» Given records:
----

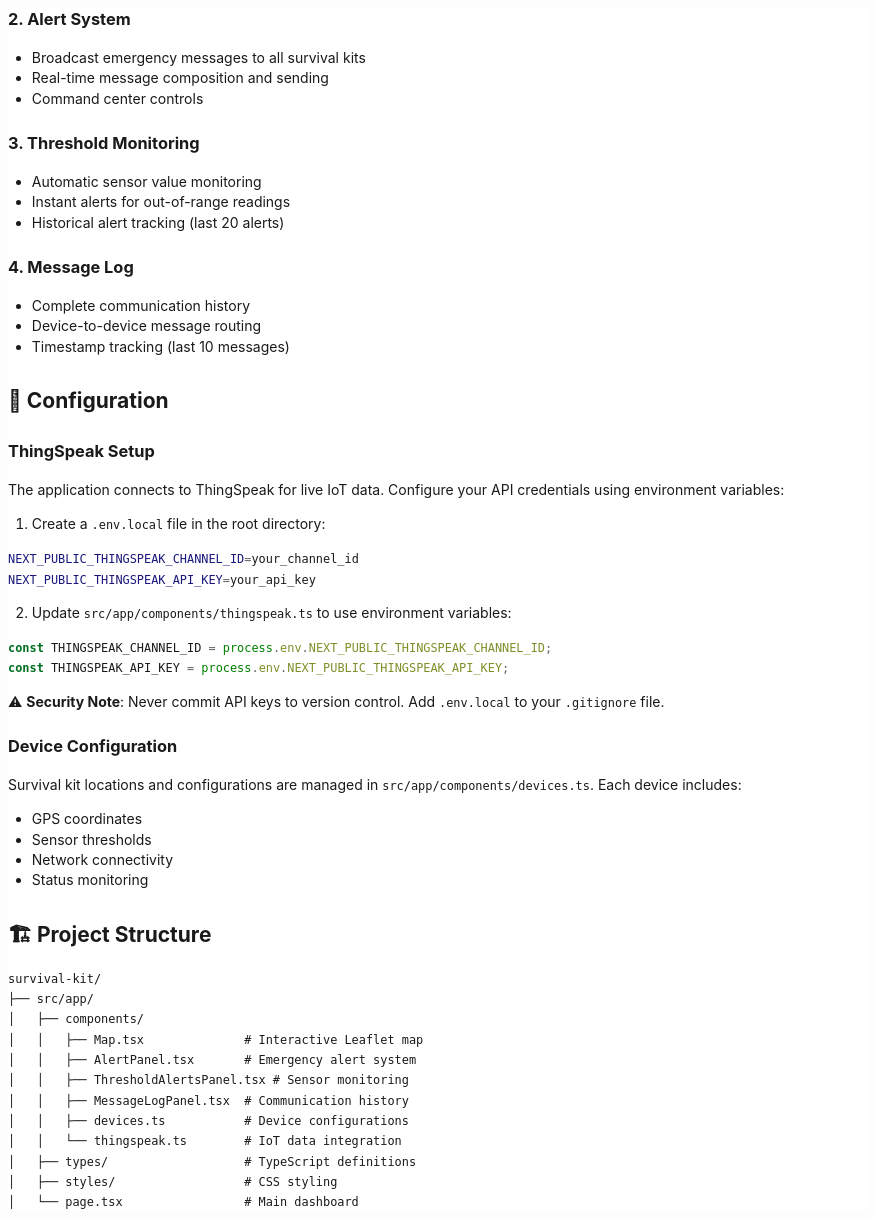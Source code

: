 ### 2. Alert System
- Broadcast emergency messages to all survival kits
- Real-time message composition and sending
- Command center controls

### 3. Threshold Monitoring
- Automatic sensor value monitoring
- Instant alerts for out-of-range readings
- Historical alert tracking (last 20 alerts)

### 4. Message Log
- Complete communication history
- Device-to-device message routing
- Timestamp tracking (last 10 messages)

## 🔧 Configuration

### ThingSpeak Setup
The application connects to ThingSpeak for live IoT data. Configure your API credentials using environment variables:

1. Create a `.env.local` file in the root directory:
```bash
NEXT_PUBLIC_THINGSPEAK_CHANNEL_ID=your_channel_id
NEXT_PUBLIC_THINGSPEAK_API_KEY=your_api_key
```

2. Update `src/app/components/thingspeak.ts` to use environment variables:
```typescript
const THINGSPEAK_CHANNEL_ID = process.env.NEXT_PUBLIC_THINGSPEAK_CHANNEL_ID;
const THINGSPEAK_API_KEY = process.env.NEXT_PUBLIC_THINGSPEAK_API_KEY;
```

⚠️ **Security Note**: Never commit API keys to version control. Add `.env.local` to your `.gitignore` file.

### Device Configuration
Survival kit locations and configurations are managed in `src/app/components/devices.ts`. Each device includes:
- GPS coordinates
- Sensor thresholds
- Network connectivity
- Status monitoring

## 🏗️ Project Structure

```
survival-kit/
├── src/app/
│   ├── components/
│   │   ├── Map.tsx              # Interactive Leaflet map
│   │   ├── AlertPanel.tsx       # Emergency alert system
│   │   ├── ThresholdAlertsPanel.tsx # Sensor monitoring
│   │   ├── MessageLogPanel.tsx  # Communication history
│   │   ├── devices.ts           # Device configurations
│   │   └── thingspeak.ts        # IoT data integration
│   ├── types/                   # TypeScript definitions
│   ├── styles/                  # CSS styling
│   └── page.tsx                 # Main dashboard
```
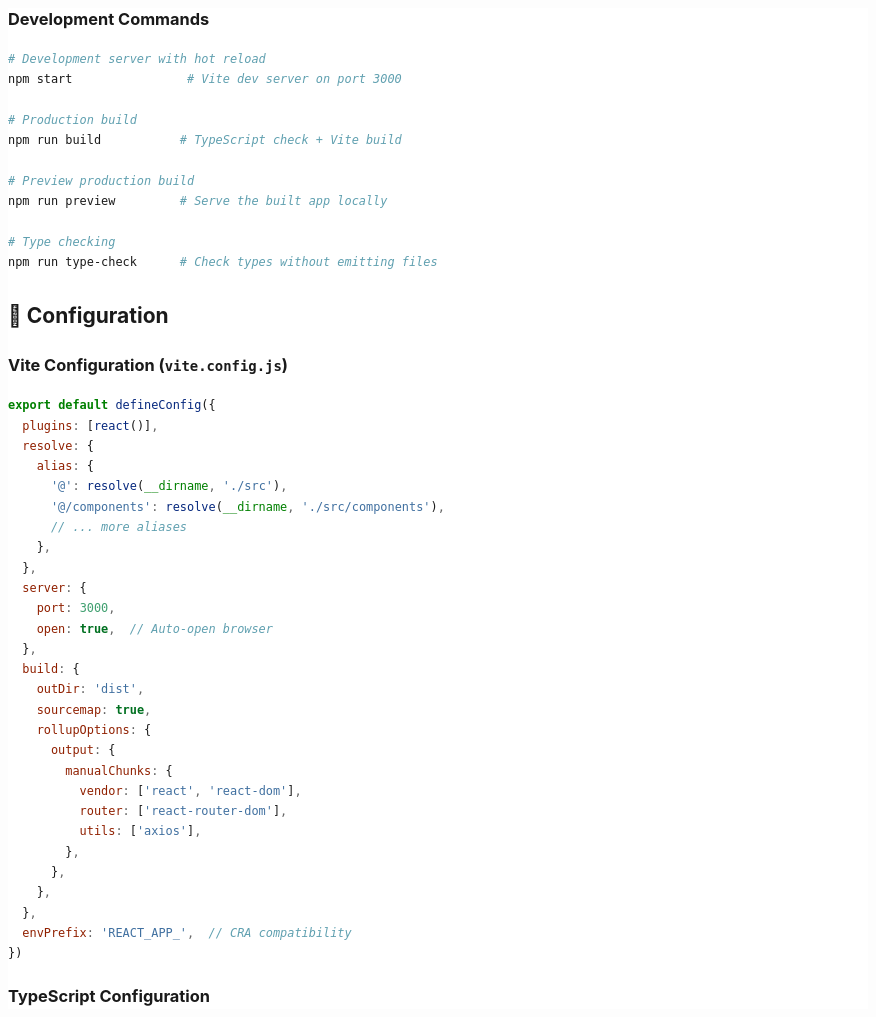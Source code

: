 ### Development Commands

```bash
# Development server with hot reload
npm start                # Vite dev server on port 3000

# Production build
npm run build           # TypeScript check + Vite build

# Preview production build
npm run preview         # Serve the built app locally

# Type checking
npm run type-check      # Check types without emitting files
```

## 🔧 Configuration

### Vite Configuration (`vite.config.js`)

```javascript
export default defineConfig({
  plugins: [react()],
  resolve: {
    alias: {
      '@': resolve(__dirname, './src'),
      '@/components': resolve(__dirname, './src/components'),
      // ... more aliases
    },
  },
  server: {
    port: 3000,
    open: true,  // Auto-open browser
  },
  build: {
    outDir: 'dist',
    sourcemap: true,
    rollupOptions: {
      output: {
        manualChunks: {
          vendor: ['react', 'react-dom'],
          router: ['react-router-dom'],
          utils: ['axios'],
        },
      },
    },
  },
  envPrefix: 'REACT_APP_',  // CRA compatibility
})
```

### TypeScript Configuration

----

» Task details:
Return every line of the listing above that contains "Vite".

» Your solution:
npm start                # Vite dev server on port 3000
npm run build           # TypeScript check + Vite build
### Vite Configuration (`vite.config.js`)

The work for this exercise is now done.